===== PROVIDED RECORDS

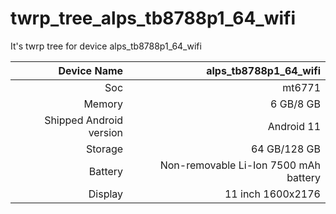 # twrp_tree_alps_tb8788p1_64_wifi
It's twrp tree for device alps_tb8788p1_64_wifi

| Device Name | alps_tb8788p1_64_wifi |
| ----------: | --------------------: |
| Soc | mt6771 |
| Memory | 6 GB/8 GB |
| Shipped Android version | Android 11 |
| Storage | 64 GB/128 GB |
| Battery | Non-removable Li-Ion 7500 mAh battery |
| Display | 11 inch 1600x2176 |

==========

No image belongs in the copy. Transcribe the full listing verbatim.

*EXERCISE OUTPUT*:
 # twrp_tree_alps_tb8788p1_64_wifi
It's twrp tree for device alps_tb8788p1_64_wifi

| Device Name | alps_tb8788p1_64_wifi |
| ----------: | --------------------: |
| Soc | mt6771 |
| Memory | 6 GB/8 GB |
| Shipped Android version | Android 11 |
| Storage | 64 GB/128 GB |
| Battery | Non-removable Li-Ion 7500 mAh battery |
| Display | 11 inch 1600x2176 |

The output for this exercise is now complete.